After reviewing the parties' dispute, the Court issued an order on June 5, 2024, specifying that within 21 days, Defendants must file a notice indicating whether they would assert or waive the defense of advice of counsel. (Doc. 54 at 6). The Court's Order also specified that, should Defendants waive this defense, within 28 days, Defendants must file a motion for protective order for “each note/document” over which they asserted the attorney-client privilege. (Id. at 7). Additionally, to guide their briefing, for each item Defendants sought to protect through attorney-client privilege, the Court ordered Defendants to apply the eight-part test of United States v. Ruehle-namely, that attorney-client privilege exists:
(1) Where legal advice of any kind is sought (2) from a professional legal adviser in his capacity as such, (3) the communications relating to that purpose, (4) made in confidence (5) by the client, (6) are at his instance permanently protected (7) from disclosure by himself or by the legal adviser, (8) unless the protection be waived.(Id. at 4-5) (quoting 583 F.3d 600, 607 (9th Cir. 2009)).
To further guide the parties' briefing, the Court's Order also required that Defendants include with their motion a privilege log as to the items at issue, incorporating:
(1) the attorney and client involved; (2) the nature of the document (i.e., letter, memorandum); (3) all persons or entities shown on the document to have received or sent the document; (4) the date the document was generated, prepared, or dated; and (5) information on the subject matter or each document.(Id. at 5) (quoting Briggs v. Cnty. Of Maricopa, No. CV-18-02684-PHX-EJM, 2021 WL 1192819, at *6 (D. Ariz. Mar. 30, 2021) (citing Games2U, Inc. v. Game Truck Licensing, LLC, 2013 WL 4046655 at *5 (D. Ariz. Aug. 9, 2013)). For their part, the Court ordered Plaintiffs to include with their response to Defendants' motion a proposed form of order detailing each item they sought to have unredacted. (Id. at 7).
Pursuant to the Court's Order, Defendants filed a notice on June 25, 2023, waiving the ability to assert an advice of counsel defense and indicating their intent to maintain their claims of attorney-client privilege for the redacted items remaining at issue. (Doc. 62).

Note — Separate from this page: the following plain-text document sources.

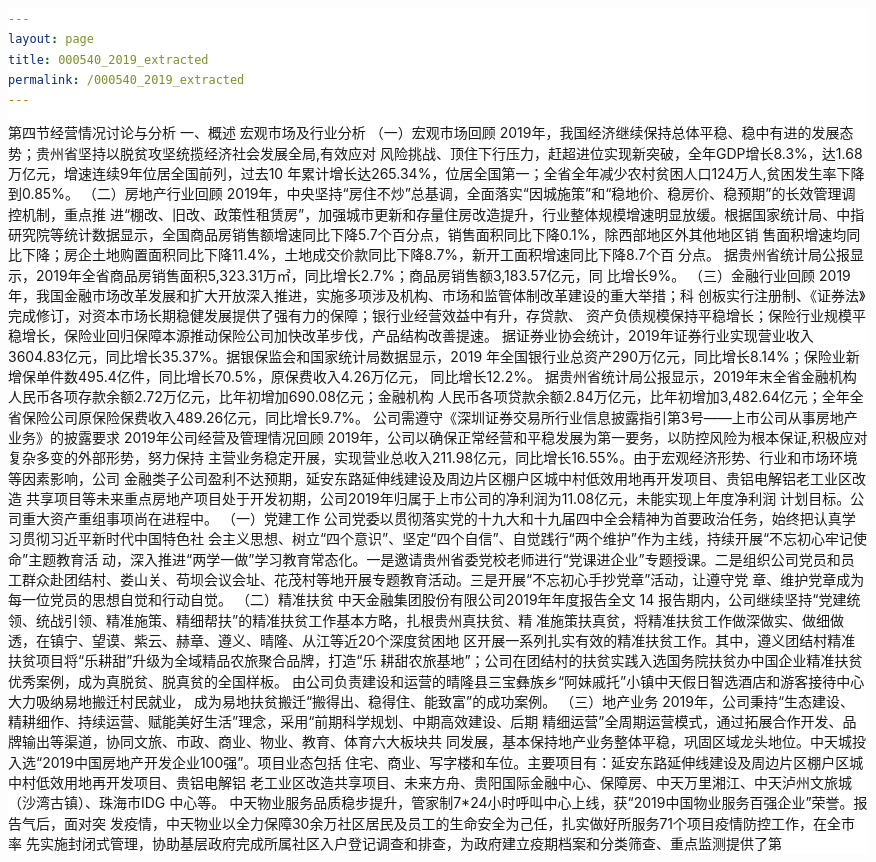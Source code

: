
 ```yaml
---
layout: page
title: 000540_2019_extracted
permalink: /000540_2019_extracted
---
```


第四节经营情况讨论与分析
一、概述
宏观市场及行业分析
（一）宏观市场回顾
2019年，我国经济继续保持总体平稳、稳中有进的发展态势；贵州省坚持以脱贫攻坚统揽经济社会发展全局,有效应对
风险挑战、顶住下行压力，赶超进位实现新突破，全年GDP增长8.3%，达1.68万亿元，增速连续9年位居全国前列，过去10
年累计增长达265.34%，位居全国第一；全省全年减少农村贫困人口124万人,贫困发生率下降到0.85%。
（二）房地产行业回顾
2019年，中央坚持“房住不炒”总基调，全面落实“因城施策”和“稳地价、稳房价、稳预期”的长效管理调控机制，重点推
进“棚改、旧改、政策性租赁房”，加强城市更新和存量住房改造提升，行业整体规模增速明显放缓。根据国家统计局、中指
研究院等统计数据显示，全国商品房销售额增速同比下降5.7个百分点，销售面积同比下降0.1%，除西部地区外其他地区销
售面积增速均同比下降；房企土地购置面积同比下降11.4%，土地成交价款同比下降8.7%，新开工面积增速同比下降8.7个百
分点。
据贵州省统计局公报显示，2019年全省商品房销售面积5,323.31万㎡，同比增长2.7%；商品房销售额3,183.57亿元，同
比增长9%。
（三）金融行业回顾
2019年，我国金融市场改革发展和扩大开放深入推进，实施多项涉及机构、市场和监管体制改革建设的重大举措；科
创板实行注册制、《证券法》完成修订，对资本市场长期稳健发展提供了强有力的保障；银行业经营效益中有升，存贷款、
资产负债规模保持平稳增长；保险行业规模平稳增长，保险业回归保障本源推动保险公司加快改革步伐，产品结构改善提速。
据证券业协会统计，2019年证券行业实现营业收入3604.83亿元，同比增长35.37%。据银保监会和国家统计局数据显示，2019
年全国银行业总资产290万亿元，同比增长8.14%；保险业新增保单件数495.4亿件，同比增长70.5%，原保费收入4.26万亿元，
同比增长12.2%。
据贵州省统计局公报显示，2019年末全省金融机构人民币各项存款余额2.72万亿元，比年初增加690.08亿元；金融机构
人民币各项贷款余额2.84万亿元，比年初增加3,482.64亿元；全年全省保险公司原保险保费收入489.26亿元，同比增长9.7%。
公司需遵守《深圳证券交易所行业信息披露指引第3号——上市公司从事房地产业务》的披露要求
2019年公司经营及管理情况回顾
2019年，公司以确保正常经营和平稳发展为第一要务，以防控风险为根本保证,积极应对复杂多变的外部形势，努力保持
主营业务稳定开展，实现营业总收入211.98亿元，同比增长16.55%。由于宏观经济形势、行业和市场环境等因素影响，公司
金融类子公司盈利不达预期，延安东路延伸线建设及周边片区棚户区城中村低效用地再开发项目、贵铝电解铝老工业区改造
共享项目等未来重点房地产项目处于开发初期，公司2019年归属于上市公司的净利润为11.08亿元，未能实现上年度净利润
计划目标。公司重大资产重组事项尚在进程中。
（一）党建工作
公司党委以贯彻落实党的十九大和十九届四中全会精神为首要政治任务，始终把认真学习贯彻习近平新时代中国特色社
会主义思想、树立“四个意识”、坚定“四个自信”、自觉践行“两个维护”作为主线，持续开展“不忘初心牢记使命”主题教育活
动，深入推进“两学一做”学习教育常态化。一是邀请贵州省委党校老师进行“党课进企业”专题授课。二是组织公司党员和员
工群众赴团结村、娄山关、苟坝会议会址、花茂村等地开展专题教育活动。三是开展“不忘初心手抄党章”活动，让遵守党
章、维护党章成为每一位党员的思想自觉和行动自觉。
（二）精准扶贫
中天金融集团股份有限公司2019年年度报告全文
14
报告期内，公司继续坚持“党建统领、统战引领、精准施策、精细帮扶”的精准扶贫工作基本方略，扎根贵州真扶贫、精
准施策扶真贫，将精准扶贫工作做深做实、做细做透，在镇宁、望谟、紫云、赫章、遵义、晴隆、从江等近20个深度贫困地
区开展一系列扎实有效的精准扶贫工作。其中，遵义团结村精准扶贫项目将“乐耕甜”升级为全域精品农旅聚合品牌，打造“乐
耕甜农旅基地”；公司在团结村的扶贫实践入选国务院扶贫办中国企业精准扶贫优秀案例，成为真脱贫、脱真贫的全国样板。
由公司负责建设和运营的晴隆县三宝彝族乡“阿妹戚托”小镇中天假日智选酒店和游客接待中心大力吸纳易地搬迁村民就业，
成为易地扶贫搬迁“搬得出、稳得住、能致富”的成功案例。
（三）地产业务
2019年，公司秉持“生态建设、精耕细作、持续运营、赋能美好生活”理念，采用“前期科学规划、中期高效建设、后期
精细运营”全周期运营模式，通过拓展合作开发、品牌输出等渠道，协同文旅、市政、商业、物业、教育、体育六大板块共
同发展，基本保持地产业务整体平稳，巩固区域龙头地位。中天城投入选“2019中国房地产开发企业100强”。项目业态包括
住宅、商业、写字楼和车位。主要项目有：延安东路延伸线建设及周边片区棚户区城中村低效用地再开发项目、贵铝电解铝
老工业区改造共享项目、未来方舟、贵阳国际金融中心、保障房、中天万里湘江、中天泸州文旅城（沙湾古镇）、珠海市IDG
中心等。
中天物业服务品质稳步提升，管家制7*24小时呼叫中心上线，获“2019中国物业服务百强企业”荣誉。报告气后，面对突
发疫情，中天物业以全力保障30余万社区居民及员工的生命安全为己任，扎实做好所服务71个项目疫情防控工作，在全市率
先实施封闭式管理，协助基层政府完成所属社区入户登记调查和排查，为政府建立疫期档案和分类筛查、重点监测提供了第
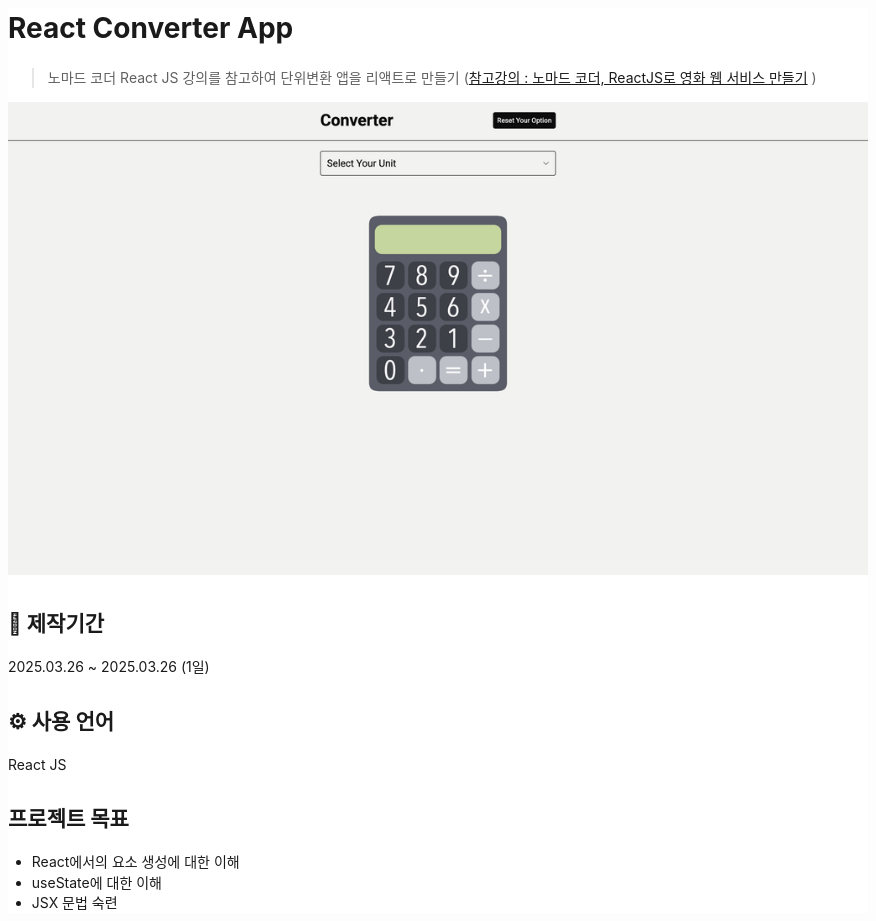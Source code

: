 # React Converter App

> 노마드 코더 React JS 강의를 참고하여 단위변환 앱을 리액트로 만들기 ([참고강의 : 노마드 코더, ReactJS로 영화 웹 서비스 만들기](https://nomadcoders.co/react-for-beginners) )

<img src="./img/screenshot.png" width="100%" height="auto">

## 📆 제작기간

2025.03.26 ~ 2025.03.26 (1일)

## ⚙️ 사용 언어

React JS

## 프로젝트 목표

- React에서의 요소 생성에 대한 이해
- useState에 대한 이해
- JSX 문법 숙련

Subsequently, Defendants filed a motion for protective order (Doc. 60), attaching a redacted copy of the claim file (Doc. 60-2) and a privilege log (Doc. 60-1). The items identified in Defendants' privilege log include nine claim note entries (Bates DEF 87, 99, 143, 144, 150, 151, 152, 164, and 165). Id.
In compliance with the Court's Order, Plaintiffs also attached a proposed form of order with their response to Defendants' motion (Doc. 62-6). In their proposed order, Plaintiffs identify eight claim note entries which they seek to have unredacted. (Id.) These eight claim note entries ultimately correspond with the nine claim note entries Defendants list in their privilege log (Doc. 60-1), as Plaintiffs' proposed order combines two of these claim note entries-Bates DEF 143 and Bates DEF 144-into one: “the email chain at Bates pages DEF 143-44.” (Id.; Doc. 62-6). Therefore, it appears the parties agree upon which items of communication are currently at issue.
II. LEGAL STANDARD
The parties raise the issue of whether the attorney-client privilege applies to the communication items included in Defendants' privilege log. In diversity cases such as this, state law governs the issue of attorney-client privilege. Roehrs v. Minnesota Life Ins. Co., 228 F.R.D. 642, 644-45 (D. Ariz. 2005); see also Fed.R.Evid. 501. (“[I]n a civil case, state law governs privilege regarding a claim or defense for which state law supplies the rule of decision.”). Under Arizona law, attorney-client privilege is governed by statute and the case law interpreting it. Roman Catholic Diocese v. Superior Court, 62 P.3d 970, 972 (2003). In Arizona, the attorney-client privilege is codified at A.R.S. § 12-2234. Centex Homes v. NGM Ins. Co., CT-19-01392-PHX-MTL, 2020 WL 5593759, at *1 (D. Ariz. Aug. 18, 2020). The attorney client-privilege protects only communications that are “made to or by [a] lawyer for the purpose of securing or giving legal advice[.]” Id. (citing Samaritan Found. v. Goodfarb, 863 P.2d 870, 874 (Ariz. 1993)). In effect, not all communications to [or from] one's lawyer are privileged. Id. Because the attorney-client privilege “impedes full and free discovery of the truth,” it is strictly construed. Roman Catholic Diocese, 62 P.3d at 975.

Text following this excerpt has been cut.